If a line in the following entries contains the string "sufficiently", it counts toward the total; report only that total.

# # # #

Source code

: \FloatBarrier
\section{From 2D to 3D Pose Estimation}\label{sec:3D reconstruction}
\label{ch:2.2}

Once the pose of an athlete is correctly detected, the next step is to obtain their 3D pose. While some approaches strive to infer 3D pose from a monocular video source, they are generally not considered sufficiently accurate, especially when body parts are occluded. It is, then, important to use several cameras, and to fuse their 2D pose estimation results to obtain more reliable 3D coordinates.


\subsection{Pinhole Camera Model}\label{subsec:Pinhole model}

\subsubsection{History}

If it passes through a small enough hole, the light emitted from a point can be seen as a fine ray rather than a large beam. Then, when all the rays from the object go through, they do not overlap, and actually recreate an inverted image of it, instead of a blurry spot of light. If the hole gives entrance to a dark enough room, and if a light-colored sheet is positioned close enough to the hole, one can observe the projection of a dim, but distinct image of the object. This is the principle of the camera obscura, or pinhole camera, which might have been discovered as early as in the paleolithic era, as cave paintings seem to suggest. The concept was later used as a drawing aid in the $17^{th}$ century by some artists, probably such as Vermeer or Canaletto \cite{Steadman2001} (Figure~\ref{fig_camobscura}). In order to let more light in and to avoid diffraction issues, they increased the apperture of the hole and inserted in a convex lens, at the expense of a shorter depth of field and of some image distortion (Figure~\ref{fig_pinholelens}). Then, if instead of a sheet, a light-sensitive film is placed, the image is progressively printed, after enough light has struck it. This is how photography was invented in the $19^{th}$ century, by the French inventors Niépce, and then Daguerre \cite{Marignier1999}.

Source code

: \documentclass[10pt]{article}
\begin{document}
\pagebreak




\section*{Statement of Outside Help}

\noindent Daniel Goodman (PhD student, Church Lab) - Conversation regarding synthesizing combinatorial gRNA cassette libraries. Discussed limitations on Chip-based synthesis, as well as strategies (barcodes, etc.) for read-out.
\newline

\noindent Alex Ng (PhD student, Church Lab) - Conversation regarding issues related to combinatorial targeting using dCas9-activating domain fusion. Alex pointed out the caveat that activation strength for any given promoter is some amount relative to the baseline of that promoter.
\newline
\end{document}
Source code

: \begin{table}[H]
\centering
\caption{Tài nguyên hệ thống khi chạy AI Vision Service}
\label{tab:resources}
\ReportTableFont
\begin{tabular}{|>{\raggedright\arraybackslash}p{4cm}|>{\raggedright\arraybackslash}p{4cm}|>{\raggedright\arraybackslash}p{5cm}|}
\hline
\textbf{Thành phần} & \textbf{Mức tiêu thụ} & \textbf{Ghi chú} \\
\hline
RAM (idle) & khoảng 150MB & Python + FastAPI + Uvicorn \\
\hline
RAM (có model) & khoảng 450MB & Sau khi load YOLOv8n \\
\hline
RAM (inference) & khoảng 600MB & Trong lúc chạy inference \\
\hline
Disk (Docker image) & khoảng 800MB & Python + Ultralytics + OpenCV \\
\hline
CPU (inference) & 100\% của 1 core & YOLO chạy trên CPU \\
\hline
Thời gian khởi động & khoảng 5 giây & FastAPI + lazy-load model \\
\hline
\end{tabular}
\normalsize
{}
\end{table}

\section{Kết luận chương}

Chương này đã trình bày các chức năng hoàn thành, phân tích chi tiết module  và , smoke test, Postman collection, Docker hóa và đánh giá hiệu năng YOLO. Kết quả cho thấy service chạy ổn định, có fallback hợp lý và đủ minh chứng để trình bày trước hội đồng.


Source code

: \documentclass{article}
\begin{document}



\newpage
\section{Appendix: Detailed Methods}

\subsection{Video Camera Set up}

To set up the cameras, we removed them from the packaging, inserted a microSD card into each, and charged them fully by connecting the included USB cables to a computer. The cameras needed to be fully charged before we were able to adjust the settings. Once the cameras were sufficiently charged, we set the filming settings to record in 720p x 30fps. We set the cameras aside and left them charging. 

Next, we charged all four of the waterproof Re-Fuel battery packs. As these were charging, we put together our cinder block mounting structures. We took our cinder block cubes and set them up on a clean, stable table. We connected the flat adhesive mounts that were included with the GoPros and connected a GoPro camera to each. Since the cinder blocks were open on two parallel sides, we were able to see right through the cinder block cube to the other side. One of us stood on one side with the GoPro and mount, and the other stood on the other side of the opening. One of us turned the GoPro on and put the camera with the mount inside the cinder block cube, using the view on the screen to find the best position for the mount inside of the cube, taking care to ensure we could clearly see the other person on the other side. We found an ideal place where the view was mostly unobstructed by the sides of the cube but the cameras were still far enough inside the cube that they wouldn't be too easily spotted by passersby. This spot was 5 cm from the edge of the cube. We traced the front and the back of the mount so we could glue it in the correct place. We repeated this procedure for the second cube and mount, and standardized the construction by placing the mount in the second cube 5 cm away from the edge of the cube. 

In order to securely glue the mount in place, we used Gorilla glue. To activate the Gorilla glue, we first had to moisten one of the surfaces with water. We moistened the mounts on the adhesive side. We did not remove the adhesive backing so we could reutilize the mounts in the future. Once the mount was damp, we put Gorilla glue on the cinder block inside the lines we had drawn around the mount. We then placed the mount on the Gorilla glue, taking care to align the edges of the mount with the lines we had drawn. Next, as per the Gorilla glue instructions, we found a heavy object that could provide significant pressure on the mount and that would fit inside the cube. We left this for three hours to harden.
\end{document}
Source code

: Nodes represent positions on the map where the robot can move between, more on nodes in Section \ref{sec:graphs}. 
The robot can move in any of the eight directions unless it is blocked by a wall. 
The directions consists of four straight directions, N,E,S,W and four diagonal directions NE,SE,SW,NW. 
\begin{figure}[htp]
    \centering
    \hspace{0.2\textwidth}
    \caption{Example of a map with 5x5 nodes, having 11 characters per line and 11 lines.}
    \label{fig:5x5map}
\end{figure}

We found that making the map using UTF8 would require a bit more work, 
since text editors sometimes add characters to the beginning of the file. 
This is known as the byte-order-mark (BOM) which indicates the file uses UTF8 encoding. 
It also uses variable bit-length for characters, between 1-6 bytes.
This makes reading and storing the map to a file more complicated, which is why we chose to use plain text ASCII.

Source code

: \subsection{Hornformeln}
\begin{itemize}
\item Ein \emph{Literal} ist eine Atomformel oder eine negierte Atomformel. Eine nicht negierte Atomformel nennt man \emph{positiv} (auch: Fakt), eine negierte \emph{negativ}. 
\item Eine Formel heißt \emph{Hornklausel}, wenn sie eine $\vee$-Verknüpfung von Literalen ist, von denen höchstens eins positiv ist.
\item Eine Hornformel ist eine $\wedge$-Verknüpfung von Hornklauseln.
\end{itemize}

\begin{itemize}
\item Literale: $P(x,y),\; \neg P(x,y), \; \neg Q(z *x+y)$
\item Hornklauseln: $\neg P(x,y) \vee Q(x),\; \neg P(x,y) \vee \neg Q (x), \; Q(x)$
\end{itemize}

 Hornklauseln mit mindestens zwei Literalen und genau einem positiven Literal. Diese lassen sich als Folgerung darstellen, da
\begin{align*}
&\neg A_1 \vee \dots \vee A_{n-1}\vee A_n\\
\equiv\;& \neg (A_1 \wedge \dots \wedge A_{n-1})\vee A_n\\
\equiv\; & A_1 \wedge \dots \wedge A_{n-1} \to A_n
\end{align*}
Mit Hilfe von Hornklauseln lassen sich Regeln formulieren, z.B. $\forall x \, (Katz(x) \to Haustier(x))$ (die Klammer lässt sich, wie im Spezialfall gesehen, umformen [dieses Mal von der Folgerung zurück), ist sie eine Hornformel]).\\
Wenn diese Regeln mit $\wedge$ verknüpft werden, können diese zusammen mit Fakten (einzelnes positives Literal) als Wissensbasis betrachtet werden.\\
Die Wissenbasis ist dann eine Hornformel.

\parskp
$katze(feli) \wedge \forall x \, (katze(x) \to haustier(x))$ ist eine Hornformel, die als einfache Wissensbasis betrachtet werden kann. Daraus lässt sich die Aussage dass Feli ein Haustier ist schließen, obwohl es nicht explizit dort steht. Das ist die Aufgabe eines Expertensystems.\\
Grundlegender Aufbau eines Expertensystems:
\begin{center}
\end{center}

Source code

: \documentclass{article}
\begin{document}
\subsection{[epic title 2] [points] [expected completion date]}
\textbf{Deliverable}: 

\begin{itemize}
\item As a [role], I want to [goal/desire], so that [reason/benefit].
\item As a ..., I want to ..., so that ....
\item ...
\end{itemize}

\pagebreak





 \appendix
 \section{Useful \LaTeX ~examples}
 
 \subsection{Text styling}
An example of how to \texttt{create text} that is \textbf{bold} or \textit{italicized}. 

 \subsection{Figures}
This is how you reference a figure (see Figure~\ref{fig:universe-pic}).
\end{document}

# # # #

* **Finished task**: 2